When Jen Lo first began making chocolate, she used the cheapest ingredients she could find: blocks of Old Gold, Dream bars, whatever she could get at Woolworths – if it was half price, it went in her basket. She taught herself to temper with instructions on the Cadbury website and made chocolates that didn’t set properly so the ganache oozed out.
That was then. These days at Bakedown Cakery, the business Lo launched four years ago and turned into a bricks-and-mortar shop in Sydney in 2017, the chocolate is couverture, the ganache stays put, and she’s long had her tempering technique down. “I went to the Australian Patisserie Academy to do a crash course in chocolate-making and found out I was doing it all wrong,” she says.
Rather than discount specials, Lo’s bonbons, blocks and truffles are now made from Callebaut, Cacao Barry and Valrhona couverture. “It’s the most expensive chocolate I’ve ever worked with – about $120 for 3 kilograms,” she says. And it tastes how chocolate should: smooth, and receptive to other flavours rather than chalky, dry or overly sweet.
For Lo, making the decision to follow a sweet career path came after years of procrasti-baking while she was working on design jobs, typesetting documents and handling stressful animation work. Lo originally launched the business from home, turning out cakes and chocolates from a council-registered kitchen. “It started in a studio apartment and then I quickly outgrew it, so I moved into a one-bedroom apartment,” she says. “Then the next year, we moved into a two-bedroom apartment, because it was taking over everything.”
“We had packaging in all the spare cupboards. We had packaging under the couch,” she says. “It was driving me and my husband crazy.”
Any other partner and Lo would have been able to appease them with pralines and bonbons, but not her husband: “He’s a type-1 diabetic,” she says. “It’s one of those things that everyone says is so ironic, because I work in a field of sugar and he can’t process it properly.”
What began as a project that used up to five kilograms of chocolate a month is now churning through a tonne a year. And where the business was once more cake-focused, Lo’s interest has slowly shifted to chocolate. “It kind of exploded over the last four years,” she says.
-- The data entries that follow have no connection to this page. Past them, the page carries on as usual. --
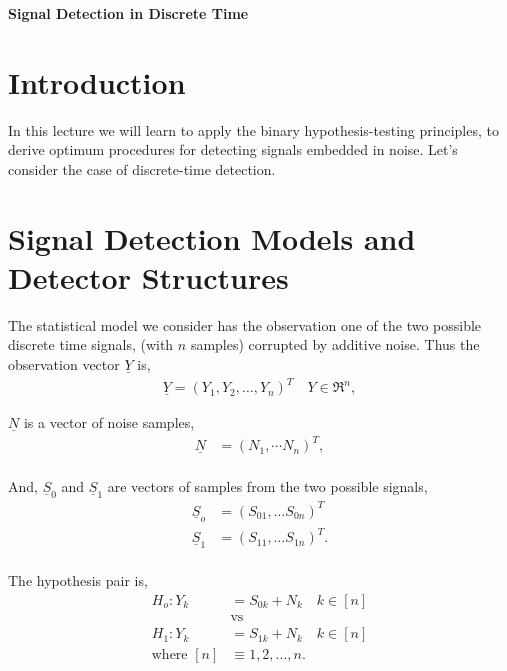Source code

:\documentclass[12pt]{report}
\begin{document}
	\maketitle
	
	\begin{center}
		{\Large \bf Signal Detection in Discrete Time}
	\end{center}
	
	
	\section{Introduction}
	In this lecture we will learn to apply the binary hypothesis-testing principles, to derive optimum procedures for detecting signals embedded in noise. Let's consider the case of discrete-time detection.
	
	\section{Signal Detection Models and Detector Structures}
	The statistical model we consider has the observation one of the two possible discrete time signals, (with $n$ samples) corrupted by additive noise.
	Thus the observation vector $\underline Y$ is,
	\begin{align*} \underline Y = (Y_1,Y_2, \ldots ,Y_n)^T  \quad  Y\in \Re^n ,
	\end{align*}
	
	$\underline N$ is a vector of noise samples,
	\begin{align*}
	\underline N &= (N_1, \cdots N_n)^T , \\
	\end{align*}
	
	And, $\underline S_0$ and $\underline S_1$ are vectors of samples from the two possible signals,
	\begin{align*}
	\underline S_o &= (S_{01}, \ldots S_{0n})^T\\
	\underline S_1 &= (S_{11}, \ldots S_{1n})^T .\\
	\end{align*}
	
	The hypothesis pair is,
	\begin{align*}
	H_o: Y_k &= S_{0k}+N_k \quad k \in [n]\\
	&\text{vs}\\
	H_1: Y_k &= S_{1k} + N_k \quad k \in [n]\\
	\text{where } [n] &\equiv 1,2,\ldots,n.
	\end{align*}
	
\end{document}
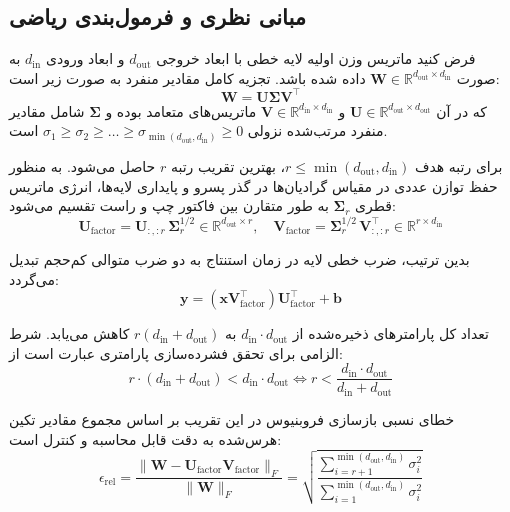 \subsection{مبانی نظری و فرمول‌بندی ریاضی}
فرض کنید ماتریس وزن اولیه لایه خطی با ابعاد خروجی $d_{\text{out}}$ و ابعاد ورودی $d_{\text{in}}$ به صورت $\mathbf{W} \in \mathbb{R}^{d_{\text{out}} \times d_{\text{in}}}$ داده شده باشد. تجزیه کامل مقادیر منفرد به صورت زیر است:
\begin{equation}
\mathbf{W} = \mathbf{U} \mathbf{\Sigma} \mathbf{V}^\top
\end{equation}
که در آن $\mathbf{U} \in \mathbb{R}^{d_{\text{out}} \times d_{\text{out}}}$ و $\mathbf{V} \in \mathbb{R}^{d_{\text{in}} \times d_{\text{in}}}$ ماتریس‌های متعامد بوده و $\mathbf{\Sigma}$ شامل مقادیر منفرد مرتب‌شده نزولی $\sigma_1 \ge \sigma_2 \ge \dots \ge \sigma_{\min(d_{\text{out}}, d_{\text{in}})} \ge 0$ است.

برای رتبه هدف $r \le \min(d_{\text{out}}, d_{\text{in}})$، بهترین تقریب رتبه $r$ حاصل می‌شود. به منظور حفظ توازن عددی در مقیاس گرادیان‌ها در گذر پسرو و پایداری لایه‌ها، انرژی ماتریس قطری $\mathbf{\Sigma}_r$ به طور متقارن بین فاکتور چپ و راست تقسیم می‌شود:
\begin{equation}
\mathbf{U}_{\text{factor}} = \mathbf{U}_{:, :r} \, \mathbf{\Sigma}_r^{1/2} \in \mathbb{R}^{d_{\text{out}} \times r}, \quad \mathbf{V}_{\text{factor}} = \mathbf{\Sigma}_r^{1/2} \, \mathbf{V}_{:, :r}^\top \in \mathbb{R}^{r \times d_{\text{in}}}
\end{equation}

بدین ترتیب، ضرب خطی لایه در زمان استنتاج به دو ضرب متوالی کم‌حجم تبدیل می‌گردد:
\begin{equation}
\mathbf{y} = (\mathbf{x} \mathbf{V}_{\text{factor}}^\top) \mathbf{U}_{\text{factor}}^\top + \mathbf{b}
\end{equation}

تعداد کل پارامترهای ذخیره‌شده از $d_{\text{in}} \cdot d_{\text{out}}$ به $r(d_{\text{in}} + d_{\text{out}})$ کاهش می‌یابد. شرط الزامی برای تحقق فشرده‌سازی پارامتری عبارت است از:
\begin{equation}
r \cdot (d_{\text{in}} + d_{\text{out}}) < d_{\text{in}} \cdot d_{\text{out}} \iff r < \frac{d_{\text{in}} \cdot d_{\text{out}}}{d_{\text{in}} + d_{\text{out}}}
\end{equation}

خطای نسبی بازسازی فروبنیوس در این تقریب بر اساس مجموع مقادیر تکین هرس‌شده به دقت قابل محاسبه و کنترل است:
\begin{equation}
\epsilon_{\text{rel}} = \frac{\|\mathbf{W} - \mathbf{U}_{\text{factor}} \mathbf{V}_{\text{factor}}\|_F}{\|\mathbf{W}\|_F} = \sqrt{\frac{\sum_{i=r+1}^{\min(d_{\text{out}}, d_{\text{in}})} \sigma_i^2}{\sum_{i=1}^{\min(d_{\text{out}}, d_{\text{in}})} \sigma_i^2}}
\end{equation}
Customers have particularly taken to Lo’s creative use of Asian flavours. Her pandan, coconut and lychee chocolate block draws on her family’s Malaysian background, for example, while Japanese touches (like yuzu with ginger and apple, or genmaicha in the Oreo-and-strawberry chocolate block) are linked to the years she spent in Yokohama as a child, where her dad worked as a satellite engineer.
One range even evokes dining at a sushi train: there’s a salty-sweet soy sauce block made with freeze-dried soy flakes; a dark chocolate block given heat with wasabi; and another flavoured with freeze-dried pickled ginger.
Her imaginative approach has paid off, too: her genmaicha, Oreo and strawberry block landed silver in its category at the Sydney Royal Chocolate Show in 2018, and her wasabi block, and her yuzu, ginger and apple flavour, scored bronze.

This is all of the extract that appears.